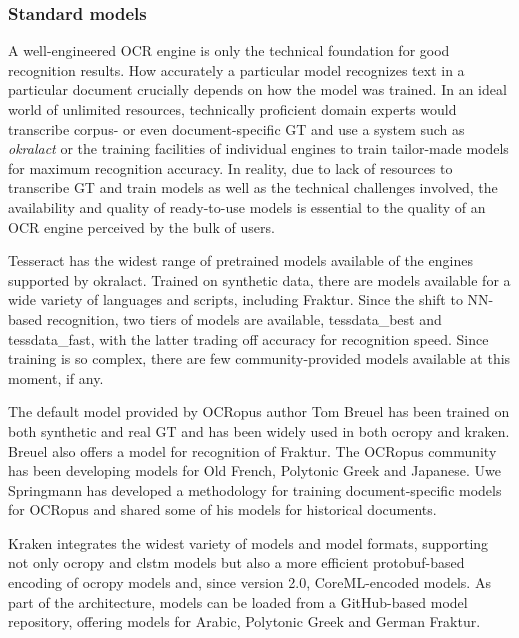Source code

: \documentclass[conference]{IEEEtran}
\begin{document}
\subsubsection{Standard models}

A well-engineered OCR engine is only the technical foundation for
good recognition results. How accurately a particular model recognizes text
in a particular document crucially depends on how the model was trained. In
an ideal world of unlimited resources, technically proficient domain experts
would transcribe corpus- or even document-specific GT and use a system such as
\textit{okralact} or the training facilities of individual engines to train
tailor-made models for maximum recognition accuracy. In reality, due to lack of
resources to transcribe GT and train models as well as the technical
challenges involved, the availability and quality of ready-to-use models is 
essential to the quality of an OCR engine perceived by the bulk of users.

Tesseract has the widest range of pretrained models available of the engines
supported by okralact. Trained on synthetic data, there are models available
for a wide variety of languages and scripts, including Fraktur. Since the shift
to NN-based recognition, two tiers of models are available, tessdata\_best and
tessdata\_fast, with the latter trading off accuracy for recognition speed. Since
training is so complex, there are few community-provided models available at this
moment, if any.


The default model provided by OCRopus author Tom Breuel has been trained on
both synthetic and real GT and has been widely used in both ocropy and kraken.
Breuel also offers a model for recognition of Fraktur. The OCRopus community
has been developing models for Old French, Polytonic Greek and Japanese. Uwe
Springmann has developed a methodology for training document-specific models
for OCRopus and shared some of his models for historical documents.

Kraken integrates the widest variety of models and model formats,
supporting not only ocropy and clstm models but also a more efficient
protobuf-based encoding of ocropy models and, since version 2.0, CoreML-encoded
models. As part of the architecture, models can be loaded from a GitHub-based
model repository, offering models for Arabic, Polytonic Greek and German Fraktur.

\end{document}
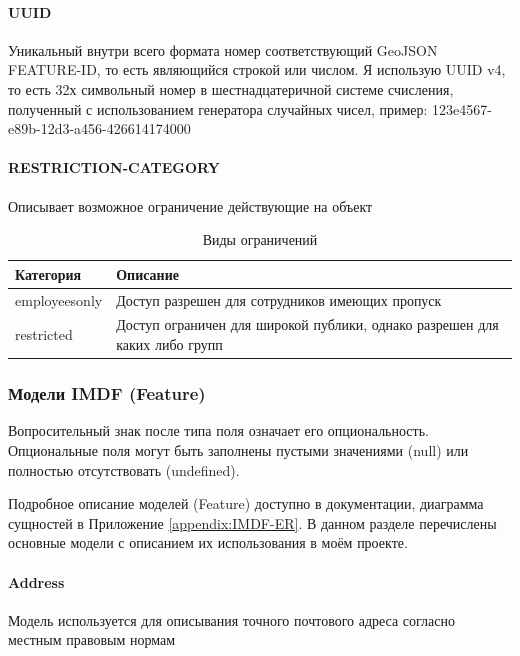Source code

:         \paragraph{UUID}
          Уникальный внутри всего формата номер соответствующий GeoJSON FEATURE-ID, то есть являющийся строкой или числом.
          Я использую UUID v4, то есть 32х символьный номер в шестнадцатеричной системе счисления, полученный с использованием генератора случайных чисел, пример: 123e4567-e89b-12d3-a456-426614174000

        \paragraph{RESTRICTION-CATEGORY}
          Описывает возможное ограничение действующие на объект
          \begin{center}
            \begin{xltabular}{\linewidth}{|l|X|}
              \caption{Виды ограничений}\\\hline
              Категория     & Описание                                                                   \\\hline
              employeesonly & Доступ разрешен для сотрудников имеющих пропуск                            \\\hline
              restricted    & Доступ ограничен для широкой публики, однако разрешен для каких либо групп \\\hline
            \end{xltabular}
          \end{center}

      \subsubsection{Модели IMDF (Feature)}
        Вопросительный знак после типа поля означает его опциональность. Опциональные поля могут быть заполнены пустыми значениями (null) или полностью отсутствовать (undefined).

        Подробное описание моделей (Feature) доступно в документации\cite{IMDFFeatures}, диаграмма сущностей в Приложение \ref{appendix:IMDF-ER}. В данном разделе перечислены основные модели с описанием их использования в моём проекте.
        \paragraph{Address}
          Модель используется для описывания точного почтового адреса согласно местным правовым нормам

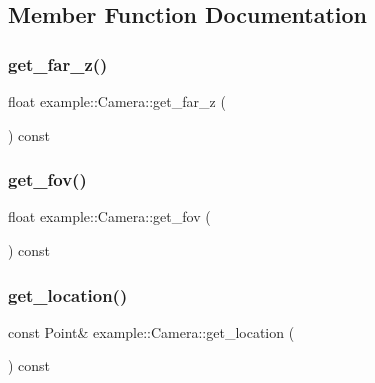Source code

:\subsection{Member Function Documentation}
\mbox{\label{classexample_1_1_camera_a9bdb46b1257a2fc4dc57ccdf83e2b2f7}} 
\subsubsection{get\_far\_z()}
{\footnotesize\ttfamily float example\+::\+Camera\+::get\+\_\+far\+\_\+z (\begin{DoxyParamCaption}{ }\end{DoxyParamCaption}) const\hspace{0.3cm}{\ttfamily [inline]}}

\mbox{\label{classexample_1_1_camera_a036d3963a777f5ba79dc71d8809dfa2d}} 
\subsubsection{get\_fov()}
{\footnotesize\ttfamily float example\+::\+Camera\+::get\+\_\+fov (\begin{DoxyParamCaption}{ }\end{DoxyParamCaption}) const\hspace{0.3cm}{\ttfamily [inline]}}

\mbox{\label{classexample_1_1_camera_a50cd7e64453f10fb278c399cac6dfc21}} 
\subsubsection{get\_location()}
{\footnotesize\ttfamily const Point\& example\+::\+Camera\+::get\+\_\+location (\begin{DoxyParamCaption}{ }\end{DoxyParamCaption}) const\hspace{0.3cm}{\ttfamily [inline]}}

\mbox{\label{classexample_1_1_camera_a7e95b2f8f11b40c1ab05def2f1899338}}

TASK BRIEF -> Each line with the string "available" counts once; report how many such lines the material has, as a bare number.

RESULT BELOW -> 4